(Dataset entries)
*** Begin section ***

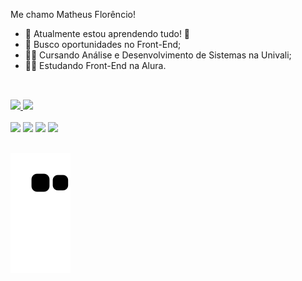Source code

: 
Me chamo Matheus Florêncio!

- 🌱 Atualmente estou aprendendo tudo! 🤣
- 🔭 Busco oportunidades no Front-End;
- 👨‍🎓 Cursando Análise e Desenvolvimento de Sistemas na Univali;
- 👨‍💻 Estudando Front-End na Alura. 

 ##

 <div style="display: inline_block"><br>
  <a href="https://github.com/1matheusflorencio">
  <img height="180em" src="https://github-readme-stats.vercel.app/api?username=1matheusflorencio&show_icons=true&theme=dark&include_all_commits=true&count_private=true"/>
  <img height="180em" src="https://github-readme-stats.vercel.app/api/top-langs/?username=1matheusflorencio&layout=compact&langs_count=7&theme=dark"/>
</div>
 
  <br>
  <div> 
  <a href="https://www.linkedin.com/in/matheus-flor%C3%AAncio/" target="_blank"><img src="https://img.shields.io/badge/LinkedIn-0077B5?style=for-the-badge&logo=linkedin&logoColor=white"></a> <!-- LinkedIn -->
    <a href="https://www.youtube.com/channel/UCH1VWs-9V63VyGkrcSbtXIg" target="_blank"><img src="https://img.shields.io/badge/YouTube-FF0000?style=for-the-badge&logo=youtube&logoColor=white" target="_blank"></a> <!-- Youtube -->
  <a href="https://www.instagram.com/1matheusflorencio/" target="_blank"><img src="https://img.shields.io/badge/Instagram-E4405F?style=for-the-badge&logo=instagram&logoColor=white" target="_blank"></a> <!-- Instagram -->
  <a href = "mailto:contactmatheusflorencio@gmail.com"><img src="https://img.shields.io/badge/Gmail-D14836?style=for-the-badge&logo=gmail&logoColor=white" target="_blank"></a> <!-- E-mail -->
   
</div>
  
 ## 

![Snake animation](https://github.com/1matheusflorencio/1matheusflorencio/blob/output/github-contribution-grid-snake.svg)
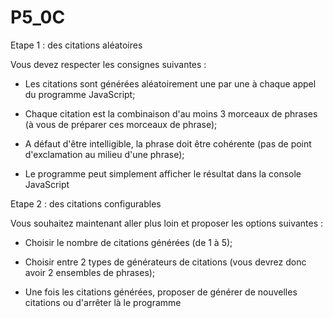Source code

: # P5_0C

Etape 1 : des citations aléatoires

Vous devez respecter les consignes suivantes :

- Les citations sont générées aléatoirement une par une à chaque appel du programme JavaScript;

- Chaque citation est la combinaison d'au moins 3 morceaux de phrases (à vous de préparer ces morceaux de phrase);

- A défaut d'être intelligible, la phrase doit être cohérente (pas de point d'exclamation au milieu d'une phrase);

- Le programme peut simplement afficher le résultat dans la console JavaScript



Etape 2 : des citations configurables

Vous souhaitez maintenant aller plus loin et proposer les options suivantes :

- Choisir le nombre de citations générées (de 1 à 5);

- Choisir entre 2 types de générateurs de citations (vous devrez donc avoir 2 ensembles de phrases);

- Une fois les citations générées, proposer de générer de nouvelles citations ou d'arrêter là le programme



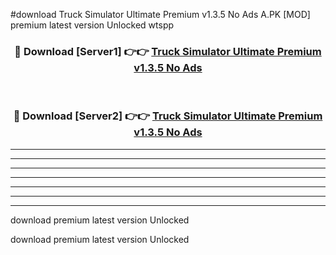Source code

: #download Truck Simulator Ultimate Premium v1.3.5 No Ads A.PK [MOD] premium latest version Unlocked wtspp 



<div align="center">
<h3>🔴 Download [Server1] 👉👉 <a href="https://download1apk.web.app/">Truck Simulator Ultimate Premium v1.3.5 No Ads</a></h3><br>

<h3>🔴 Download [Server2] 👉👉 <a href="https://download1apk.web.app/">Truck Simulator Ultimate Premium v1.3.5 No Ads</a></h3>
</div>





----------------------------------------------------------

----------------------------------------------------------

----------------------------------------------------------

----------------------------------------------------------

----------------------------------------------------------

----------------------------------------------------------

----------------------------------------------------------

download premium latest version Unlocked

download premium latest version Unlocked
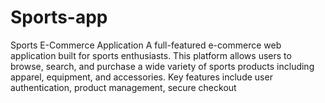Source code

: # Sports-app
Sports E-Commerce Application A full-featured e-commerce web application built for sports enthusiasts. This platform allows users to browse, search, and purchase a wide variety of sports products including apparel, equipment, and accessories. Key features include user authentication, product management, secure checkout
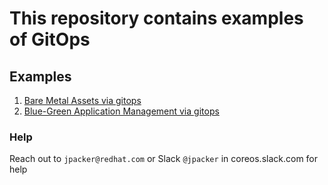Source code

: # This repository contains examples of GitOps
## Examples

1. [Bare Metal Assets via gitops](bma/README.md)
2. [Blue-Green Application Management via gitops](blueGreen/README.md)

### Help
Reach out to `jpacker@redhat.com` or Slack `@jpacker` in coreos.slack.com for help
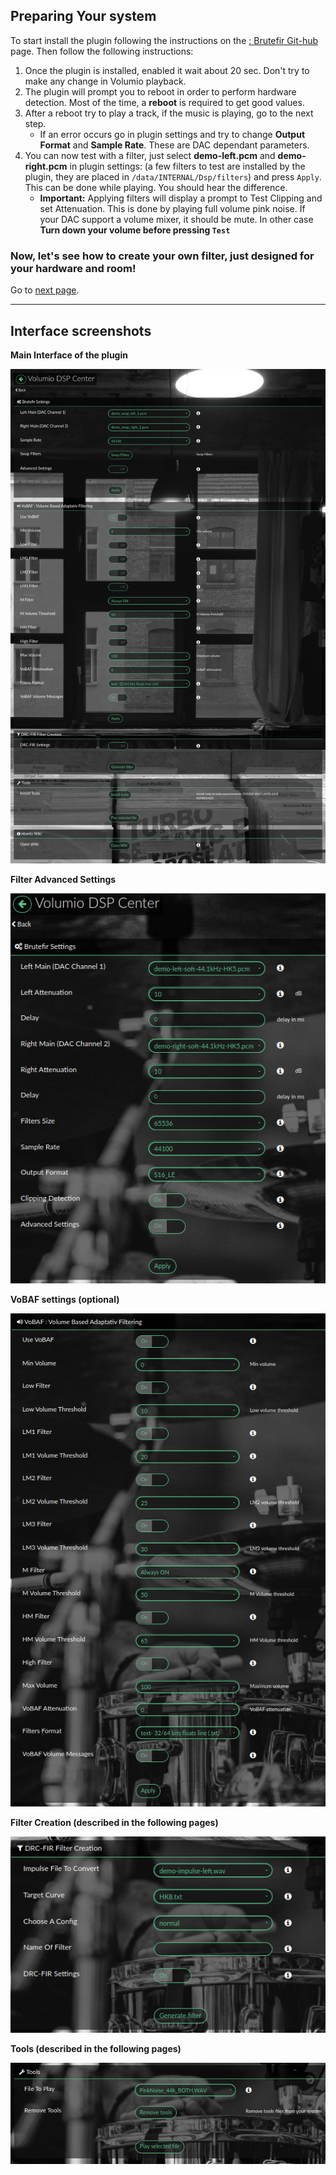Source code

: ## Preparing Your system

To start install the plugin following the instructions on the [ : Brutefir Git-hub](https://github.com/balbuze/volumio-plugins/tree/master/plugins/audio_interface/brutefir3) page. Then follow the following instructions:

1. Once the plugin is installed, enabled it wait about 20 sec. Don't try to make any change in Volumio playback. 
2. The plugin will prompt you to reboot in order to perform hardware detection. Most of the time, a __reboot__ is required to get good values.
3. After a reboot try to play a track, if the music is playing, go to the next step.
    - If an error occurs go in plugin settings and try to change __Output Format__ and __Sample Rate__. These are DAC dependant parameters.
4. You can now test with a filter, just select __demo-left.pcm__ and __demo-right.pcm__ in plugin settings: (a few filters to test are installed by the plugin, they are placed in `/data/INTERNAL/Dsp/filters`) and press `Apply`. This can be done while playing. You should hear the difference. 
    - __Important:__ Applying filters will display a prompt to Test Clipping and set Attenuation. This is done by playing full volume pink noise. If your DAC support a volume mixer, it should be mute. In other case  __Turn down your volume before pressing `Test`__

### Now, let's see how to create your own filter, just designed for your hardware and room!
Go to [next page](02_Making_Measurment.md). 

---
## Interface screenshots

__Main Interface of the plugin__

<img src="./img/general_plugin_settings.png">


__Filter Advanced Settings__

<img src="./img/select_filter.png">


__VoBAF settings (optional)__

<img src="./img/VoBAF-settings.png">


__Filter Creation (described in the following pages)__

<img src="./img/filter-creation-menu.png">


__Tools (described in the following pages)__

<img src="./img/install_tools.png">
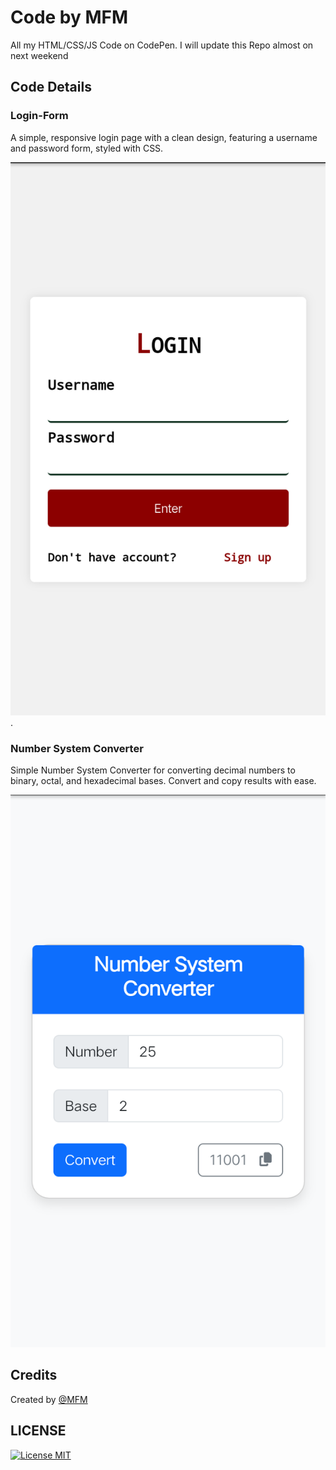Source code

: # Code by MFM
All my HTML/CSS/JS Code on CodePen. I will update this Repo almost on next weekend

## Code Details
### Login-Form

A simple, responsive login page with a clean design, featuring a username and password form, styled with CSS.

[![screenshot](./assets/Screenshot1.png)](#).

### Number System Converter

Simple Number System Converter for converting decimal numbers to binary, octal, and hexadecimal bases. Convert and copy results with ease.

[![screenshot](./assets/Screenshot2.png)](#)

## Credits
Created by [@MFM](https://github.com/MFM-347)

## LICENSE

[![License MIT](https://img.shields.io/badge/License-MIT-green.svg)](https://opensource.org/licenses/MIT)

*** End section ***
*** Begin section ***

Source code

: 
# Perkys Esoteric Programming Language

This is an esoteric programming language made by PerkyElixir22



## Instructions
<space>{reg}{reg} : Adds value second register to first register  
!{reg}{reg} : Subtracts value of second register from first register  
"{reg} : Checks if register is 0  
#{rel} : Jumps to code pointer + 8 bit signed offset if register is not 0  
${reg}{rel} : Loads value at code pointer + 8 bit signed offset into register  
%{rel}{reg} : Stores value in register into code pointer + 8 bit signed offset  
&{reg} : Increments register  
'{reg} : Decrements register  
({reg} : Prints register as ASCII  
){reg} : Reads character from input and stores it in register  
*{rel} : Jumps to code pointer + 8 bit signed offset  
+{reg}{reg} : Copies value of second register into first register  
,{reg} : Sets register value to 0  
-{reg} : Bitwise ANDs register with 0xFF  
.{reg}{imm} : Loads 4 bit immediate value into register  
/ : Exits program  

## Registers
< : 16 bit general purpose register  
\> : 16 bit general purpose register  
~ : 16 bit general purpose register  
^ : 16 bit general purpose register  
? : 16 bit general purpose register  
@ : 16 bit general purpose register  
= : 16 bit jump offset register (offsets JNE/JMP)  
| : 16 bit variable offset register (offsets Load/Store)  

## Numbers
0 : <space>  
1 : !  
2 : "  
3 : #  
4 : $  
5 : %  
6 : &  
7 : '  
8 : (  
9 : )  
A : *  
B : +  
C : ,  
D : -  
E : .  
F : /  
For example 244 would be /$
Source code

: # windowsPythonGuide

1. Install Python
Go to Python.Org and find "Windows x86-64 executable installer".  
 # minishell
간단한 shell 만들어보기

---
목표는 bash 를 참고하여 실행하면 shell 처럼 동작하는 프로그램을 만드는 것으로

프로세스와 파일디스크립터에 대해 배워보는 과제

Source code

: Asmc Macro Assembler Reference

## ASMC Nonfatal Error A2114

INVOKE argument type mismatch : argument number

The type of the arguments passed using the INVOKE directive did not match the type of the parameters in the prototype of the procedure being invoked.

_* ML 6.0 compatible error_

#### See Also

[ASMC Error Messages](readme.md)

*** End section ***
*** Begin section ***

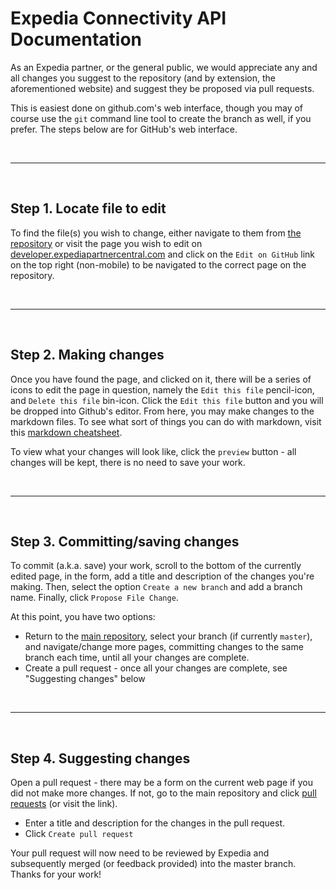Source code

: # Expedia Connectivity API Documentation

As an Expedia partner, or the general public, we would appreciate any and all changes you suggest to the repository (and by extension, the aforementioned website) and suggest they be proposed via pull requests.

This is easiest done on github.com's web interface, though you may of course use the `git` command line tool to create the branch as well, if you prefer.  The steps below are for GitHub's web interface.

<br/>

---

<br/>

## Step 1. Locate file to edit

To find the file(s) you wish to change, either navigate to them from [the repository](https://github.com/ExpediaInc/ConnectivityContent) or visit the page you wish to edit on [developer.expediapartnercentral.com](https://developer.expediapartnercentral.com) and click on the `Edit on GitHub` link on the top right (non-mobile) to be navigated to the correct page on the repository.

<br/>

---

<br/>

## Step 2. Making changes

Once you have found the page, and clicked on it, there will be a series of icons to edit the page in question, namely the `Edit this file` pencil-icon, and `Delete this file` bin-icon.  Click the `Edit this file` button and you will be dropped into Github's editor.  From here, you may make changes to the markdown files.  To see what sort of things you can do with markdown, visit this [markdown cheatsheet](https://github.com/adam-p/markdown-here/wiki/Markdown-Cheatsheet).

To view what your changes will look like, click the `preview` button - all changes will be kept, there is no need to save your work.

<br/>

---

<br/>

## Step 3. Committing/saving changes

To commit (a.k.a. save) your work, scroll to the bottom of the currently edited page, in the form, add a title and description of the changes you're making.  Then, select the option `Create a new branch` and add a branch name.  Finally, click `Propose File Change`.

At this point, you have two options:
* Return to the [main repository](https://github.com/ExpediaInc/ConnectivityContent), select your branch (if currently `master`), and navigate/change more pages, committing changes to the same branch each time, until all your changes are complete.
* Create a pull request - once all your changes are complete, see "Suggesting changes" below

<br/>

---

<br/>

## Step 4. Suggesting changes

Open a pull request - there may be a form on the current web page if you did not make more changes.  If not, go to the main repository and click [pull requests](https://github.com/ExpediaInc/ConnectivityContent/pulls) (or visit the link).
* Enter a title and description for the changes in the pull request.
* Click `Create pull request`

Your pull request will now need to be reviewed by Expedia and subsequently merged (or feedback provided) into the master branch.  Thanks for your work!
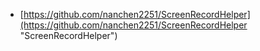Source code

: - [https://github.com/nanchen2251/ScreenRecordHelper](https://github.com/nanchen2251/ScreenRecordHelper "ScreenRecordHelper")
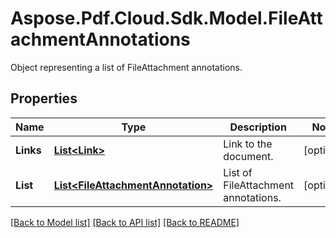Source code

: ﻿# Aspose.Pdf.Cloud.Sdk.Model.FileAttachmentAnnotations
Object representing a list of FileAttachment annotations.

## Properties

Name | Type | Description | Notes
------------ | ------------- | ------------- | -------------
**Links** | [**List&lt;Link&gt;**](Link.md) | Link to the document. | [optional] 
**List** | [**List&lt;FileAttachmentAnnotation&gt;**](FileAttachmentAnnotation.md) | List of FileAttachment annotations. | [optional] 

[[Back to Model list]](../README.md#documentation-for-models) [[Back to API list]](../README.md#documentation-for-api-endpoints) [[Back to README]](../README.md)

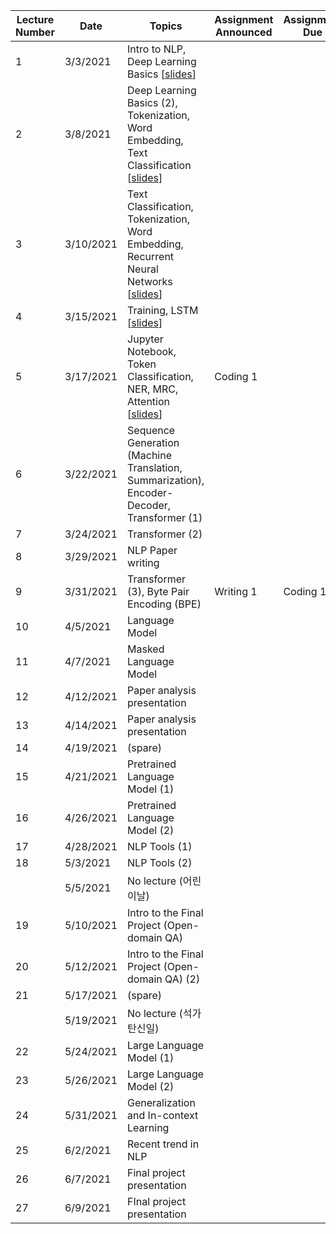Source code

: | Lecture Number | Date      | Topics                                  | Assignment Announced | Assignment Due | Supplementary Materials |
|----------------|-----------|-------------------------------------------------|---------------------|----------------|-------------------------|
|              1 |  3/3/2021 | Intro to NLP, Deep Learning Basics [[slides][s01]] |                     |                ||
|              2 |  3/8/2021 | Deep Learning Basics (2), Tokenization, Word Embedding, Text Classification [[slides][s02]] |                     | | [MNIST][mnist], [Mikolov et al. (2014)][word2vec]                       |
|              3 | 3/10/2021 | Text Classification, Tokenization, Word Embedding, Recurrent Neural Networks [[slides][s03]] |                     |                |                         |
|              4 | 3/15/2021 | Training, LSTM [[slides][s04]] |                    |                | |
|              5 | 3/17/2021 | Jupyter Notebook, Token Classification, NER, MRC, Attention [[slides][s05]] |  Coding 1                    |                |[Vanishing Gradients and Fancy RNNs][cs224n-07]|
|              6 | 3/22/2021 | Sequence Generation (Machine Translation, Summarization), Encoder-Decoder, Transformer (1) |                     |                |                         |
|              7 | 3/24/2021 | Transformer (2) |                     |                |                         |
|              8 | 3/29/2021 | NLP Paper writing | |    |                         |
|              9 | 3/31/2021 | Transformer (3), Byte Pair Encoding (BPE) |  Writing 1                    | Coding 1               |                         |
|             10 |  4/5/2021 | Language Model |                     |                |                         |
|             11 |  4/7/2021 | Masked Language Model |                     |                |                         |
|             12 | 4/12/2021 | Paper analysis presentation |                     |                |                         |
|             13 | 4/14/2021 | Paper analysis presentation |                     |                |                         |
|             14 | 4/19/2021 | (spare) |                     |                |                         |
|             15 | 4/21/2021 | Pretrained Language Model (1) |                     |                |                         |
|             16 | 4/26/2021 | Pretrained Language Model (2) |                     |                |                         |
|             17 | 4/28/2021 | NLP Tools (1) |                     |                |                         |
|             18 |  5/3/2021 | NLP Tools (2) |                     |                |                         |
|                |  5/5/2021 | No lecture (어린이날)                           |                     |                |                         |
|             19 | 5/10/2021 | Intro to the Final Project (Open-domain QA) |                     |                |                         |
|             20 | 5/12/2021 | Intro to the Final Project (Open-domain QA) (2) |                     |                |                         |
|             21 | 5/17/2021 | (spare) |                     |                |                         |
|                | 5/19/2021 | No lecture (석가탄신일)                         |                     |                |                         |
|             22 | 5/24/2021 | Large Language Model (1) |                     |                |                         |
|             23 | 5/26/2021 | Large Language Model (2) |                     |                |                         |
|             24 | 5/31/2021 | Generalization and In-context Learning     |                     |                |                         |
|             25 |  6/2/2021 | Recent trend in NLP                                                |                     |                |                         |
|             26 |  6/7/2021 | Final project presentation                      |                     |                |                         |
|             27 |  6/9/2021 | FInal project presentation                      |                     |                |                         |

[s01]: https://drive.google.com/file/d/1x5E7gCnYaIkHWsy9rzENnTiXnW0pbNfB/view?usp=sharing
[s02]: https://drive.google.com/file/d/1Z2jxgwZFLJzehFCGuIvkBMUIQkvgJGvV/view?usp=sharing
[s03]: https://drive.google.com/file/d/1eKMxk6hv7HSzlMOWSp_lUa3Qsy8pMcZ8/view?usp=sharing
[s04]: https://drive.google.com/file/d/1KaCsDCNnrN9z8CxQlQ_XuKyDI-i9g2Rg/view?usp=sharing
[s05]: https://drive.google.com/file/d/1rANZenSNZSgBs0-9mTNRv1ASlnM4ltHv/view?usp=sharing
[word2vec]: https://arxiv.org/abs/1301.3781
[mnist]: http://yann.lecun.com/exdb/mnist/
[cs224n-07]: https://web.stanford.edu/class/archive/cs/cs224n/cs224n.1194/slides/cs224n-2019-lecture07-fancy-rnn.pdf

*** End section ***

> **YOUR GOAL**
Whichever lines of the data include the word "Transformer", pull them out.

> **SOLUTION BELOW**
|              6 | 3/22/2021 | Sequence Generation (Machine Translation, Summarization), Encoder-Decoder, Transformer (1) |                     |                |                         |
|              7 | 3/24/2021 | Transformer (2) |                     |                |                         |
|              9 | 3/31/2021 | Transformer (3), Byte Pair Encoding (BPE) |  Writing 1                    | Coding 1               |                         |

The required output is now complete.